- Action item: Every entry below is to be copied word for word, with its pictures removed.

- Recorded information:
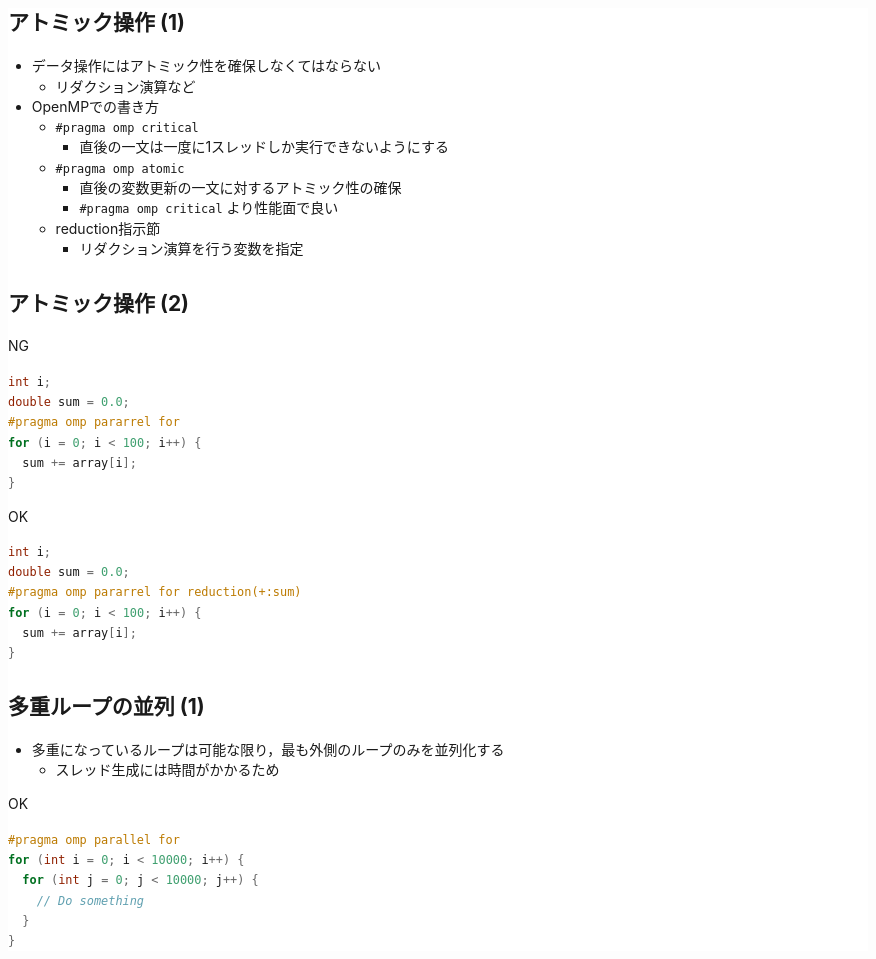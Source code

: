
## アトミック操作 (1)

- データ操作にはアトミック性を確保しなくてはならない
  - リダクション演算など
- OpenMPでの書き方
  - `#pragma omp critical`
    - 直後の一文は一度に1スレッドしか実行できないようにする
  - `#pragma omp atomic`
    - 直後の変数更新の一文に対するアトミック性の確保
    - `#pragma omp critical` より性能面で良い
  - reduction指示節
    - リダクション演算を行う変数を指定


## アトミック操作 (2)

NG

```c
int i;
double sum = 0.0;
#pragma omp pararrel for
for (i = 0; i < 100; i++) {
  sum += array[i];
}
```

OK

```c
int i;
double sum = 0.0;
#pragma omp pararrel for reduction(+:sum)
for (i = 0; i < 100; i++) {
  sum += array[i];
}
```


## 多重ループの並列 (1)

- 多重になっているループは可能な限り，最も外側のループのみを並列化する
  - スレッド生成には時間がかかるため

OK

```cpp
#pragma omp parallel for
for (int i = 0; i < 10000; i++) {
  for (int j = 0; j < 10000; j++) {
    // Do something
  }
}
```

- Answer box:
Source code

:
## アトミック操作 (1)

- データ操作にはアトミック性を確保しなくてはならない
  - リダクション演算など
- OpenMPでの書き方
  - `#pragma omp critical`
    - 直後の一文は一度に1スレッドしか実行できないようにする
  - `#pragma omp atomic`
    - 直後の変数更新の一文に対するアトミック性の確保
    - `#pragma omp critical` より性能面で良い
  - reduction指示節
    - リダクション演算を行う変数を指定


## アトミック操作 (2)

NG

```c
int i;
double sum = 0.0;
#pragma omp pararrel for
for (i = 0; i < 100; i++) {
  sum += array[i];
}
```

OK

```c
int i;
double sum = 0.0;
#pragma omp pararrel for reduction(+:sum)
for (i = 0; i < 100; i++) {
  sum += array[i];
}
```


## 多重ループの並列 (1)

- 多重になっているループは可能な限り，最も外側のループのみを並列化する
  - スレッド生成には時間がかかるため

OK

```cpp
#pragma omp parallel for
for (int i = 0; i < 10000; i++) {
  for (int j = 0; j < 10000; j++) {
    // Do something
  }
}
```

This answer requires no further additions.